Composting (Organics Recycling)

Composting, otherwise known as the Organics Recycling program is managed by the Department of Public Works. Please visit the Organics Recycle page to learn more about composting (Organics Recycling) in the City of Laurel, including answers to the frequently asked questions below!

  • Compost Organic Waste OnlyWhat is / isn't compostable?
  • Will my compost bin attract pests / rodents?
  • When does my compost get picked up?
  • Will my compost bin smell?

Composting Tips

Composting is the number one way that individuals can reduce methane gas emissions at our landfills.

If you have ever experienced fruit flies you know how frustrating they can be. They are tiny, but oh so annoying for their very short life span (8 to 15 days), but they are very prolific (females can lay up 2,000 eggs and they can turn into maggots) So how to avoid and conquer?

Here are some helpful tips to reduce smells and pests that may be feasting on your kitchen countertop compost containers:

  • Freeze compost directly in the bag provided by DPW.
  • Keep the kitchen countertop container out of the sun.
  • Line the bottom of your compost container with a layer of newspaper.
  • Sprinkle baking soda on the newspaper lining the bottom of your containers.
  • Mix some organic tea tree oil with water and spray on the newspaper.
  • All City-issued kitchen countertop containers have lids with charcoal filters, so keep the lids on!
  • Replace the filters every 4 to 6 months.
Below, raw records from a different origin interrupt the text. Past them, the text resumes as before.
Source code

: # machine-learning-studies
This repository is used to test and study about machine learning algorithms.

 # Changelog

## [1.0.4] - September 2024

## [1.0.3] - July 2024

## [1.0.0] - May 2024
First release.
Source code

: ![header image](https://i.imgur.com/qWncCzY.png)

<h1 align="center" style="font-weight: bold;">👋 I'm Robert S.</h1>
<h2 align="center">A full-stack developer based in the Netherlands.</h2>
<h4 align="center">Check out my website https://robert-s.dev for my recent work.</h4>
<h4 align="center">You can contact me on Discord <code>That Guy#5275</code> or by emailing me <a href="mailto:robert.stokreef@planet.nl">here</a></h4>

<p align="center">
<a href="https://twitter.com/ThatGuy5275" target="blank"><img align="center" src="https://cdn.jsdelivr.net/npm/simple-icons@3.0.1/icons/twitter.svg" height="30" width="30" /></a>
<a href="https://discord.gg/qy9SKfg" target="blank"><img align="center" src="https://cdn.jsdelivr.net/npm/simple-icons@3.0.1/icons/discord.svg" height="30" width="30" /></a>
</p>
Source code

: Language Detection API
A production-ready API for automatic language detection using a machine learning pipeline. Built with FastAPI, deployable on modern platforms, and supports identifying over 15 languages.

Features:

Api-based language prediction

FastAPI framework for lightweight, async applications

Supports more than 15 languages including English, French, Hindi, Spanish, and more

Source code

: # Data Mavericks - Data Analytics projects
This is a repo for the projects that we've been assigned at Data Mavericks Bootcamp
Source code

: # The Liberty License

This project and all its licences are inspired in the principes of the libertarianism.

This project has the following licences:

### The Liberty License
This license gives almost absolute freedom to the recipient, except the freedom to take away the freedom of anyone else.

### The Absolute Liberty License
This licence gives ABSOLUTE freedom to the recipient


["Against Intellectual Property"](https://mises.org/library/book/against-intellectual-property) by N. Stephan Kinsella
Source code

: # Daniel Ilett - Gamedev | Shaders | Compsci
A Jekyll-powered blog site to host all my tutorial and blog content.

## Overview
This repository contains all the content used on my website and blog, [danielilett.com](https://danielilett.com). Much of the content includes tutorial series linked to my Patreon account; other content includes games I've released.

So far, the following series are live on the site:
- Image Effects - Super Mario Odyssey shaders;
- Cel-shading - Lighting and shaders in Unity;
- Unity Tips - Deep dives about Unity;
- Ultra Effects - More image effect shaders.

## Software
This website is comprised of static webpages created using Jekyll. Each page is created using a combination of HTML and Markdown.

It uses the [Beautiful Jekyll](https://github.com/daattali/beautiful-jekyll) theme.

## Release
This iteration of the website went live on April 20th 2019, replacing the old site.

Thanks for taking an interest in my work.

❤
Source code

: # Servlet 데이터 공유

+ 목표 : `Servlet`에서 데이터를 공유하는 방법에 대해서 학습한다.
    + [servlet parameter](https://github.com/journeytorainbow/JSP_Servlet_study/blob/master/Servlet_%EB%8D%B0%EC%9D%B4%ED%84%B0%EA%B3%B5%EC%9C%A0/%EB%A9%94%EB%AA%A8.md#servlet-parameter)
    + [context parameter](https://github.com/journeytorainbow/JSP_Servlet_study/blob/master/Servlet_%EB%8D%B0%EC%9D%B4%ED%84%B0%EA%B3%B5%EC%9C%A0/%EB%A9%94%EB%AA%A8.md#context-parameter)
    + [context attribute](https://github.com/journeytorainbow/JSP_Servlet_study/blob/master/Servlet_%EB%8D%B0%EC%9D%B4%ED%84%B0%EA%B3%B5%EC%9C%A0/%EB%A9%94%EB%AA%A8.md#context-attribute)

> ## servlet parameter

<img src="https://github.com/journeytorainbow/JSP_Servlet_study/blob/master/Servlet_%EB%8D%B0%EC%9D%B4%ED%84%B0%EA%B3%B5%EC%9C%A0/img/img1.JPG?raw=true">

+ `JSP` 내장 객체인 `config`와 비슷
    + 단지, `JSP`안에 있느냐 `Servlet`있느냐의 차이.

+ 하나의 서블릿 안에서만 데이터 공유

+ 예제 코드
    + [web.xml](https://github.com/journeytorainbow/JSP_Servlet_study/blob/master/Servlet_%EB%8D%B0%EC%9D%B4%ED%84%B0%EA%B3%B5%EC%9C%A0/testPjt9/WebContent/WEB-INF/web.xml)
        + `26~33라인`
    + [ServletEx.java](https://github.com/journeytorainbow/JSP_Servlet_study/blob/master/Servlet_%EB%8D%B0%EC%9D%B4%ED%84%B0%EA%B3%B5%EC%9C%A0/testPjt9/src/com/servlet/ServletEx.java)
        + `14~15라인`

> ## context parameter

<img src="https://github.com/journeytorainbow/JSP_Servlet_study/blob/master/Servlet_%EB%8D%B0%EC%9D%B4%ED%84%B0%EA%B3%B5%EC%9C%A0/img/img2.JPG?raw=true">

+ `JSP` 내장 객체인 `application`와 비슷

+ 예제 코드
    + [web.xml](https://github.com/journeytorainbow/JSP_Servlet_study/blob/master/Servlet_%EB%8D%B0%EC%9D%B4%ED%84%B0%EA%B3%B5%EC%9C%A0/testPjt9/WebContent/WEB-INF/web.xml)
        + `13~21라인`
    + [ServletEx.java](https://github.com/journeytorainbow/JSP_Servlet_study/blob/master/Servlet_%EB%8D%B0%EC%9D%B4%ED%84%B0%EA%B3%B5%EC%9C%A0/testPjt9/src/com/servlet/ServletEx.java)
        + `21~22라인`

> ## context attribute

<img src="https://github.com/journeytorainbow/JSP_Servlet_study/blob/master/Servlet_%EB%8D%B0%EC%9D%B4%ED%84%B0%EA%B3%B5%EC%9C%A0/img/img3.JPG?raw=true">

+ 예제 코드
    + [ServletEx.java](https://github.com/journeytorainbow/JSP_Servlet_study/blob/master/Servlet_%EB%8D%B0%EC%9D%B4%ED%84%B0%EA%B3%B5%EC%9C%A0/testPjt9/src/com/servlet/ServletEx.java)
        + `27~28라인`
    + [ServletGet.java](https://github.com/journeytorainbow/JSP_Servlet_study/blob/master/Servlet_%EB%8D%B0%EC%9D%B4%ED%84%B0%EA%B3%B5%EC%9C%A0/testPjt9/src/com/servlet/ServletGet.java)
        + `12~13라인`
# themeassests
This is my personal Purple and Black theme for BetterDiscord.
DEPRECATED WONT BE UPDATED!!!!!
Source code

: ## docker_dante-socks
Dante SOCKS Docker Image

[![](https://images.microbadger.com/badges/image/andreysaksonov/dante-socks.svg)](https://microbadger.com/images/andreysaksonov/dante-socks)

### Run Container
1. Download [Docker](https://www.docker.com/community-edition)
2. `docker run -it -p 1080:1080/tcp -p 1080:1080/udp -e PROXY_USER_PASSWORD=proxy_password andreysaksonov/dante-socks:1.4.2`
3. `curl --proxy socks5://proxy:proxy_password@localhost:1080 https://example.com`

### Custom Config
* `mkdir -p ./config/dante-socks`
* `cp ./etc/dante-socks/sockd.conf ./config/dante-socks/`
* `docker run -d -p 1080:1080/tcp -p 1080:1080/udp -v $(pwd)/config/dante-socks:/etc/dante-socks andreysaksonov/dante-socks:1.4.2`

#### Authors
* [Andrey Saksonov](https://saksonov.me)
Contact DPW for information on getting new filters.
  • Empty compost every 2 to 3 days. DPW will provide all composters with free compostable liners for the kitchen countertop carts.
  • Dry the container before adding a new liner.
  • Throw a sprig of fresh mint in your compost.
  • Use organic essential oils. Lavender, lemongrass, eucalyptus, or peppermint help keep the fruit flies at bay
  • Wash your fruit! Fruit flies can travel on the fruit you purchase outside of your home - just remember the egg story from above and you will always want to wash your fruits and veggies.
  • Use your vacuum hose to suck them up - the sucking action will kill them.
  • Trap the next generation - pour some apple cider vinegar into a small bowl or cup and cover it tightly with plastic wrap. Poke a few holes in the wrap with a toothpick. The flies will be drawn right to the vinegar and will get trapped inside. It may make for an unsightly container on your kitchen counter for a few days, but it will be worth it to rid yourself of the nuisance of fruit flies.
  • Spraying some organic essential oils such as tea tree, peppermint or cinnamon can act as an ant deterrent.
  • Ants are also not fond of white vinegar and lemon juice.

Banana Peel Trap

You can also make use of fruit flies' love for banana peels to make a trap:

  • Place a banana peel in a clear plastic container.
  • Make three or four holes in the container with a toothpick (a pin should also work).
  • Place the container near your fruit bowl or compost bin.

Within 24 hours, 99% of the fruit flies should be in the container.